I'm glad I'm not the only one who's noticed this trend!

I don't think it's a bad thing to encourage new owners to get a "large" tank if they can, but IMO calling it a "minimum" _does_ open the door to people getting shamed for having a tank below an arbitrary cut-off, whatever that size is. And that's not really a good attitude to have in a community. It's one of the reasons I like this forum so much, y'all make it clear to newbies that smaller tanks are okay if cared for correctly, while still gently encouraging (not demanding) upgrades to a reasonable "easy to care for" size when their means allow.

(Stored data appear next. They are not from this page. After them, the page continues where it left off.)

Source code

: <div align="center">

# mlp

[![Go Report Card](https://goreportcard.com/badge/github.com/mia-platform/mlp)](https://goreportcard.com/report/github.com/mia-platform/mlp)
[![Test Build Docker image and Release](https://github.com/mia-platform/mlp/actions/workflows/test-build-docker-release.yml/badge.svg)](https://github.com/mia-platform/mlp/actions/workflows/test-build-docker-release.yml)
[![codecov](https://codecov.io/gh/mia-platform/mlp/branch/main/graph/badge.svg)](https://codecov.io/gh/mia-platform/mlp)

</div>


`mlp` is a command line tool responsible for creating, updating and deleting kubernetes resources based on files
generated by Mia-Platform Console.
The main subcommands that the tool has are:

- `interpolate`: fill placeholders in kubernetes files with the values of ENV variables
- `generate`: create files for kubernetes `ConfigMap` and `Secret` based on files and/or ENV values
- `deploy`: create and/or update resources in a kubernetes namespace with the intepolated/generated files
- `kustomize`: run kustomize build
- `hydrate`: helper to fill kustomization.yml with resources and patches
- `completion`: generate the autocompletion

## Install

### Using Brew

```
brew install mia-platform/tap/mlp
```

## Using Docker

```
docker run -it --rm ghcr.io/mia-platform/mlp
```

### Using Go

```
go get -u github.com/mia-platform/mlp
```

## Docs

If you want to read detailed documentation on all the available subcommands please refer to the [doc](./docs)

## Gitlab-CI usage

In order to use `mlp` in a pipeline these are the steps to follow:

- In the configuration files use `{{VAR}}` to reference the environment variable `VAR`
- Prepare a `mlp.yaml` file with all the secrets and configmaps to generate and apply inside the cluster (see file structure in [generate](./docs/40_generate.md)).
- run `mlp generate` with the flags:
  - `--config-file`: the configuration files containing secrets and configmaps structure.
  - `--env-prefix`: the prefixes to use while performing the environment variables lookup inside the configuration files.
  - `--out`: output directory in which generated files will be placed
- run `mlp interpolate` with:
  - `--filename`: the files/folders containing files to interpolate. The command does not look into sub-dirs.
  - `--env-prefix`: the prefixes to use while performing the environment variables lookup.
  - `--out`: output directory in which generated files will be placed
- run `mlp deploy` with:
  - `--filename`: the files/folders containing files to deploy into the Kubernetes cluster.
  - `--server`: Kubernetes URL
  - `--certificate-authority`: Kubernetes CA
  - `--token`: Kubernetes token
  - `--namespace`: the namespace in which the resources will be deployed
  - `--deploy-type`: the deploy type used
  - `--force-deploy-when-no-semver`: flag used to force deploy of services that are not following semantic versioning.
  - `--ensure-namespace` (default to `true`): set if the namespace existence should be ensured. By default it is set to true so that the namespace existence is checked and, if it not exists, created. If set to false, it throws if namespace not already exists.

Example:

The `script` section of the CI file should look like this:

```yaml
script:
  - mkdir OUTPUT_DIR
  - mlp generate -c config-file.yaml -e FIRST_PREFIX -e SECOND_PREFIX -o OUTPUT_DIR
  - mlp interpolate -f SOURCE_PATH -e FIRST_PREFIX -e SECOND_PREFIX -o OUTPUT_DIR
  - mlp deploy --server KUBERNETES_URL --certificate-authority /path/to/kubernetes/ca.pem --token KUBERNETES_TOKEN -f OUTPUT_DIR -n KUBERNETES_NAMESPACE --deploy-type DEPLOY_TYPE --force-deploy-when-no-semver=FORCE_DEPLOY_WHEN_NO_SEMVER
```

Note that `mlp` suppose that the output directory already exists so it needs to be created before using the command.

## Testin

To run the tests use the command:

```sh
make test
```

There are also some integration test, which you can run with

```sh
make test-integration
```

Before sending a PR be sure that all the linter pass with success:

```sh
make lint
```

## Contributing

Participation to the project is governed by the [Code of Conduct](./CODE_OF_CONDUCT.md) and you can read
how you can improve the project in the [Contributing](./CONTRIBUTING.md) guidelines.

And as noted, some bettas _don't_ like large tanks! I wonder how people who insist a 5g or 10g is the minimum (yes, I've recently seen 10 gallons claimed as the _minimum_ for a single betta in some places and I'll be honest, I do think that's starting to get carried away) deal with bettas who can't tolerate the extra space, and would be "happier"- insofar as we can interpret it- in a smaller tank. I hope those keepers don't feel ashamed for needing to downgrade their betta, or don't force them to live in a large tank that stresses them out for the sake of "bigger is always better" ideals.


Really what I'd love is to see some scientific research done on the actual requirements for health, whether focused on domestic bettas or the wild species. Ideally we'd have some way to gauge emotional health as well but _that_ is a super long shot, since plenty of people still argue whether fish feel pain, let alone if they "get bored".

Until then it seems to me like it's really all just bettakeepers (and some aquarists who don't even keep bettas!) picking a preferred size and declaring that the "minimum" based on gut feelings.

Which is why it's so interesting to see trends like this because- as far as I know, and I have been looking- we really _don't_ have any data on whether one size tank is better than the other, instead it's influenced largely by personal experience and social attitudes.


...But again, I am perfectly willing to be open-minded and look at new information that does suggest some sort of minimum tank size for our friend the betta. So maybe that data is already out there, I'd sure love to see it.


----------



## RussellTheShihTzu (Mar 19, 2013)

I haven't seen any studies, either. And I've looked for them because if there is I'm grateful to see them.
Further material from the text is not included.